__ABOUT THIS TASK__:
For the entries below, state how many lines include the string "music", and write nothing besides that number.

[Collected data]
________________________
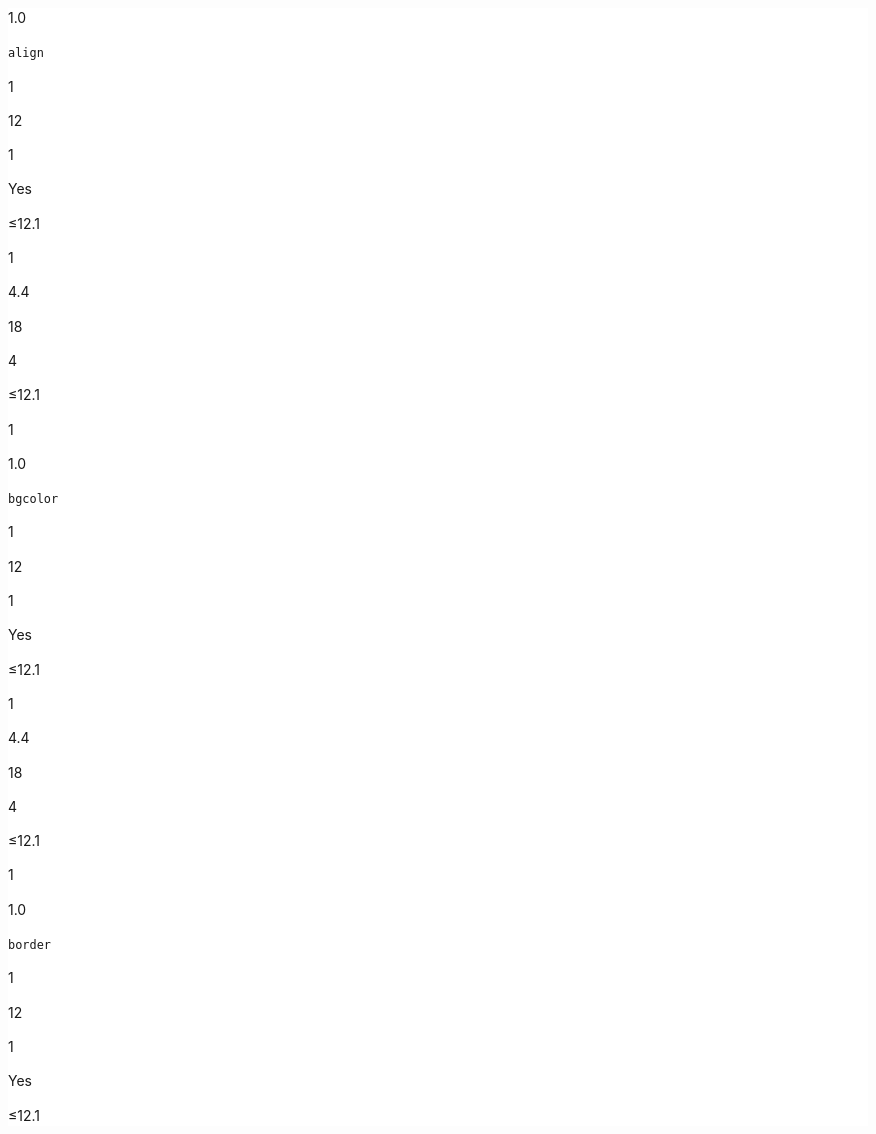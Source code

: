 1.0

`align`

1

12

1

Yes

≤12.1

1

4.4

18

4

≤12.1

1

1.0

`bgcolor`

1

12

1

Yes

≤12.1

1

4.4

18

4

≤12.1

1

1.0

`border`

1

12

1

Yes

≤12.1
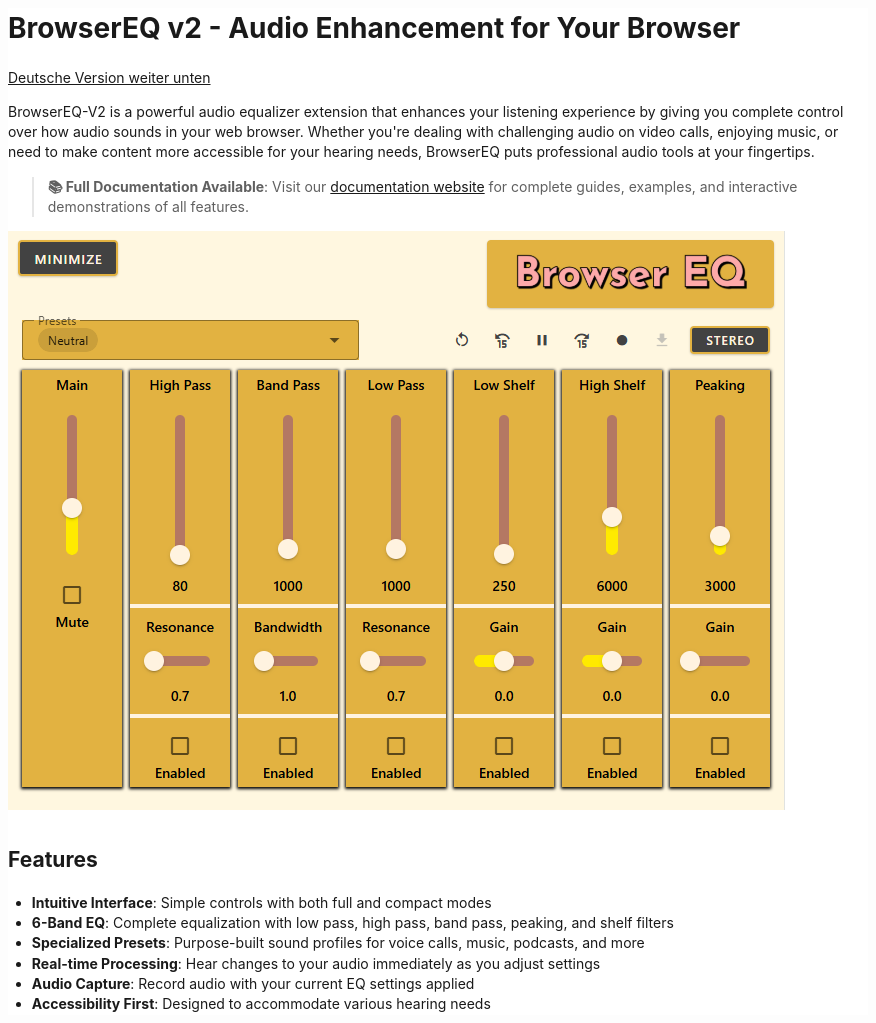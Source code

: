 # BrowserEQ v2 - Audio Enhancement for Your Browser

[Deutsche Version weiter unten](#browsereq-v2---audio-verbesserung-für-deinen-browser)

BrowserEQ-V2 is a powerful audio equalizer extension that enhances your listening experience by giving you complete control over how audio sounds in your web browser. Whether you're dealing with challenging audio on video calls, enjoying music, or need to make content more accessible for your hearing needs, BrowserEQ puts professional audio tools at your fingertips.

> **📚 Full Documentation Available**: Visit our [documentation website](https://berraknil.github.io/BrowserEQ-V2/) for complete guides, examples, and interactive demonstrations of all features.

![BrowserEQ Screenshot](docs/screenshots/browsereq-main.png)

## Features

- **Intuitive Interface**: Simple controls with both full and compact modes
- **6-Band EQ**: Complete equalization with low pass, high pass, band pass, peaking, and shelf filters
- **Specialized Presets**: Purpose-built sound profiles for voice calls, music, podcasts, and more
- **Real-time Processing**: Hear changes to your audio immediately as you adjust settings
- **Audio Capture**: Record audio with your current EQ settings applied
- **Accessibility First**: Designed to accommodate various hearing needs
________________________
__ANSWER SECTION__:
2